Dataset extract:

☆ ☆ ☆ ☆

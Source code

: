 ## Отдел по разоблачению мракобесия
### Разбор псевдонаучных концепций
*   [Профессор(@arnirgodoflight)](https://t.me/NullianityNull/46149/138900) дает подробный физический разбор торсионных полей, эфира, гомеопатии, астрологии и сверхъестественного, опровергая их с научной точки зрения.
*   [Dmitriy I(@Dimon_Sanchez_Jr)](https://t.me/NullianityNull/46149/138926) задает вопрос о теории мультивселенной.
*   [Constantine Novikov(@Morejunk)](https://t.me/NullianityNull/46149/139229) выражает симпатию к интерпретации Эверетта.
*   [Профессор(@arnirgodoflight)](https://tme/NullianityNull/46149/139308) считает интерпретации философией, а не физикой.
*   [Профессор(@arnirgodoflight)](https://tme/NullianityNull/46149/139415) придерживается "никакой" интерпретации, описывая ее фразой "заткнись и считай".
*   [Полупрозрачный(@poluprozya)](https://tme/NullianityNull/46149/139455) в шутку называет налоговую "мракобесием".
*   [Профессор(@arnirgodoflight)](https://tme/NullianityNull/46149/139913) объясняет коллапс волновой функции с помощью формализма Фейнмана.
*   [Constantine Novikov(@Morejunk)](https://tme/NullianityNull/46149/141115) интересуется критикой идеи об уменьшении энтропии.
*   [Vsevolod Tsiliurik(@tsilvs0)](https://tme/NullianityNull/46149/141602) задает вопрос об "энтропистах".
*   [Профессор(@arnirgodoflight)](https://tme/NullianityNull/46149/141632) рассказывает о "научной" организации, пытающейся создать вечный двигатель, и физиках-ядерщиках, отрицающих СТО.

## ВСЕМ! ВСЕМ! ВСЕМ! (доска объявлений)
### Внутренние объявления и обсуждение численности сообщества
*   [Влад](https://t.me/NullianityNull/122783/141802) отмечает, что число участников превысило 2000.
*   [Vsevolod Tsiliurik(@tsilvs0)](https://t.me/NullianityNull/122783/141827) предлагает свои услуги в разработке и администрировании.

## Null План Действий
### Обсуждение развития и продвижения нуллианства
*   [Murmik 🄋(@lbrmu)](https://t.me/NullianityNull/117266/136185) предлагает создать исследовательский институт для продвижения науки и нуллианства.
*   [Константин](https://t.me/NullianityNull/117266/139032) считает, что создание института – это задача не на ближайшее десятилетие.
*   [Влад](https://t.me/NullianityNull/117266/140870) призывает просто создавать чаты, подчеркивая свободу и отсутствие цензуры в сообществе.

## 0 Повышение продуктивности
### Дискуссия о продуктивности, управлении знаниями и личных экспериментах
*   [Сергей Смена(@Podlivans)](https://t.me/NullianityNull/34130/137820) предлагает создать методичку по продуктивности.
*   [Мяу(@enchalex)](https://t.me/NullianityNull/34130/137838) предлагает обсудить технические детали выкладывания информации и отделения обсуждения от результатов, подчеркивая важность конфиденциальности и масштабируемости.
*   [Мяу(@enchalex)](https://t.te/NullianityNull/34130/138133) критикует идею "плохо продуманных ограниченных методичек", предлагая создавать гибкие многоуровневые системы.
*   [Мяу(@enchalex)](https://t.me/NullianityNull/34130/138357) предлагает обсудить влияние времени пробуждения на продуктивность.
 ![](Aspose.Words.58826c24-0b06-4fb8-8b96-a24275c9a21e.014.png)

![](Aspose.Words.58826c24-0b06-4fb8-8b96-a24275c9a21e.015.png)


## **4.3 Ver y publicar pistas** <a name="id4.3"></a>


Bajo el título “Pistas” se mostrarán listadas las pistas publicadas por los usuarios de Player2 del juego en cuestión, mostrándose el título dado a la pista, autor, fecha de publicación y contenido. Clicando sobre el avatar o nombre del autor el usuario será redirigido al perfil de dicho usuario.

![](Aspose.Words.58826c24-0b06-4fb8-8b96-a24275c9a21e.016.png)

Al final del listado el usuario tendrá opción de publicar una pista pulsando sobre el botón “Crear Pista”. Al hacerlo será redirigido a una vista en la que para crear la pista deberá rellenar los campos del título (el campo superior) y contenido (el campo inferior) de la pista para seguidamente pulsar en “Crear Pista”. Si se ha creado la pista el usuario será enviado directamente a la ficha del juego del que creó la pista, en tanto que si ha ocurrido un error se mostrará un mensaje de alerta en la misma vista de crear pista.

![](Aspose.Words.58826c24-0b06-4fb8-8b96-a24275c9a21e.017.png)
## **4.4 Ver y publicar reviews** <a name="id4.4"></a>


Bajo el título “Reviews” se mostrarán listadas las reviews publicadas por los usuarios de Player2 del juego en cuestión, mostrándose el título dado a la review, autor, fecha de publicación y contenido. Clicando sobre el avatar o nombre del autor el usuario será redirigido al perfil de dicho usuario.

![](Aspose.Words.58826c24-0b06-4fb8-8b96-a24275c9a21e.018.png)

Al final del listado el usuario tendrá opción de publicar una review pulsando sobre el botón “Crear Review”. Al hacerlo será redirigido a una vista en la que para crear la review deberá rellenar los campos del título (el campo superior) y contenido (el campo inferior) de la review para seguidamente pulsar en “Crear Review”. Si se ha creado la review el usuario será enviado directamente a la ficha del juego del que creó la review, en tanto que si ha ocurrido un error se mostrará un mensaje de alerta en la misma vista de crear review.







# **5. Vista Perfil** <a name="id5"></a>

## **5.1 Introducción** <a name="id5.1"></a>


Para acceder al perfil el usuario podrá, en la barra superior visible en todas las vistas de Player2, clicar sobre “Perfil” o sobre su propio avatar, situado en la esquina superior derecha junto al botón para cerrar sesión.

☆ ☆ ☆ ☆

Your instructions: Reproduce exactly the lines of the records above from the one with "участников превысило 2000." to the one with "## 0 Повышение продуктивности", both included, and leave out everything else.

Response to the exercise:
*   [Влад](https://t.me/NullianityNull/122783/141802) отмечает, что число участников превысило 2000.
*   [Vsevolod Tsiliurik(@tsilvs0)](https://t.me/NullianityNull/122783/141827) предлагает свои услуги в разработке и администрировании.

## Null План Действий
### Обсуждение развития и продвижения нуллианства
*   [Murmik 🄋(@lbrmu)](https://t.me/NullianityNull/117266/136185) предлагает создать исследовательский институт для продвижения науки и нуллианства.
*   [Константин](https://t.me/NullianityNull/117266/139032) считает, что создание института – это задача не на ближайшее десятилетие.
*   [Влад](https://t.me/NullianityNull/117266/140870) призывает просто создавать чаты, подчеркивая свободу и отсутствие цензуры в сообществе.

## 0 Повышение продуктивности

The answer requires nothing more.